The ‘HTTPS Everywhere’ plugin forces websites you visit to use encryption if possible, even if the website doesn’t default to the securer version. This increases your privacy when browsing and ensures sensitive information isn’t exposed to anyone monitoring your connection.

Link to ‘HTTPS Everywhere Plugin: https://www.eff.org/https-everywhere

4.Use a password manager

Weak and reusing passwords on multiple sites are two of the leading causes of accounts been compromised. Remembering unique and strong password for each of online account is near impossible, which is the main reason so few actually do use secure passwords.

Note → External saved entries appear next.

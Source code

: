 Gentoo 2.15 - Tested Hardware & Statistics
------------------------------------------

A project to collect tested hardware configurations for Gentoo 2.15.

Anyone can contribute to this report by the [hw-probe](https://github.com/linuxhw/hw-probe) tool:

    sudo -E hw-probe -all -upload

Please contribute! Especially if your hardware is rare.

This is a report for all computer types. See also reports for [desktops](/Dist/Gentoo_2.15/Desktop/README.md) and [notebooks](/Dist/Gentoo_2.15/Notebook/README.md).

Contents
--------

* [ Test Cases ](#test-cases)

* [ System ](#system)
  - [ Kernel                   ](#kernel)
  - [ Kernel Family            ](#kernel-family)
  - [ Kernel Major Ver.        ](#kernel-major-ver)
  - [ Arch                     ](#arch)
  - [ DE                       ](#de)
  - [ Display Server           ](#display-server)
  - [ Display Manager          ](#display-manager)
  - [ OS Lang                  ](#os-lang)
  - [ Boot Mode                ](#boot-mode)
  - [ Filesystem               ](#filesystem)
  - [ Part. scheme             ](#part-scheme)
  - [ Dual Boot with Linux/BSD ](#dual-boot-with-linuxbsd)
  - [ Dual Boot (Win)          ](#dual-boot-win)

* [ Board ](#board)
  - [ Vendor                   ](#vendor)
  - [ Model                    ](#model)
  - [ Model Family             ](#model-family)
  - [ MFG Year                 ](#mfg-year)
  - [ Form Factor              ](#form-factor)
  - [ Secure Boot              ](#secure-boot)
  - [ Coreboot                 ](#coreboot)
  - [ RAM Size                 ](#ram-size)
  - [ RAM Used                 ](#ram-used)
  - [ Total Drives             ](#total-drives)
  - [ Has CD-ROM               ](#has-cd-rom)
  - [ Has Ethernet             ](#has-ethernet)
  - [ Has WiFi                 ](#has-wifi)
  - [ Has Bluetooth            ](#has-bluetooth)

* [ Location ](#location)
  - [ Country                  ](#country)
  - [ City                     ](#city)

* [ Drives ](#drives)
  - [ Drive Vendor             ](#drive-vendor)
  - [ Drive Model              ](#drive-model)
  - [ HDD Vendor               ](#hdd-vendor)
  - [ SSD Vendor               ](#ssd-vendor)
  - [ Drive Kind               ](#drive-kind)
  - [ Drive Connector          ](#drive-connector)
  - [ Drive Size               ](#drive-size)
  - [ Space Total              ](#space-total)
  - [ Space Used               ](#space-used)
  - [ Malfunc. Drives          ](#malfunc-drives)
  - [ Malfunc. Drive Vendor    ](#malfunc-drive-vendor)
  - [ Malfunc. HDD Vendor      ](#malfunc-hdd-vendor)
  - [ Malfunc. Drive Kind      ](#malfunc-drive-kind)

Password managers have come along way in recent years and take the stress out of remembering passwords. A good manager will automatically generate a complex password, securely save it, sync it on all your devices and even auto-fill it back into the website when required. You just only need to remember one strong password.

Many different brands exist, we use and recommend the following managers:

Lastpass: online password manager built into the browser and syncs to mobile devices.

 

 

 

 

 

 

 

Keepass: Opensource offline password manager

 

 

 

 

 

 

 

5.Setup 2 factor authentication

For important accounts like banking and social media, 2 factor authentication can be enabled to give another layer of protection if your password gets compromised.

This means if an attacker has your username and password or access to your emails to perform a password reset, they will also need access to your mobile phone to get a login code. While a seemingly simple extra step, it greatly increases the difficulty for the attacker as they need to compromise your phone which typically is much harder to do.

Guides to setup 2 Factor Authentication on popular services
AppleID: https://support.apple.com/en-au/HT204915
Google: https://support.google.com/accounts/answer/9096865
Dropbox: https://www.dropbox.com/help/security/enable-two-step-verification
Xero: https://central.xero.com/s/article/Set-up-or-disable-two-step-authentication

Facebook: https://www.facebook.com/help/148233965247823
Twitter: https://help.twitter.com/en/managing-your-account/two-factor-authentication
Instagram: https://help.instagram.com/1582474155197965
Reddit: https://www.reddit.com/r/announcements/comments/7spq3s/protect_your_account_with_twofactor_authentication/

6.HaveIBeenPwned

An important step in keeping yourself secure online is knowing if your credentials have been compromised. ‘HaveIBeenPwned’ allows you to enter your email address to check if your account details have been publicly exposed by a databreach.

If your details have been leaked, the service will tell you what site was breached, and what details may have been exposed. For example Adobe’s breach in October 2013 which exposed the ‘Email addresses, Password hints, Passwords, Usernames’ for over 153 million users.

Should you unfortunately find yourself on the list you should immediately change your passwords, particularly if you use them in more than one place. For additional protection you can subscribe to ‘HaveIBeenPwned’ and they will send you an email if your account is ever exposed.  

Link to HaveIBeenPwned: https://haveibeenpwned.com/

What things do you do to stay safe online?